Collected data

--- START ---

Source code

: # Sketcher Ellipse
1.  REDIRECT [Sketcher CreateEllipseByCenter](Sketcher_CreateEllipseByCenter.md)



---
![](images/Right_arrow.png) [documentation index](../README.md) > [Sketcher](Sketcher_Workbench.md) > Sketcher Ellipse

--- END ---

What is being asked: Each line of the data above must be restated word for word.

The completed task:
Source code

: # Sketcher Ellipse
1.  REDIRECT [Sketcher CreateEllipseByCenter](Sketcher_CreateEllipseByCenter.md)



---
![](images/Right_arrow.png) [documentation index](../README.md) > [Sketcher](Sketcher_Workbench.md) > Sketcher Ellipse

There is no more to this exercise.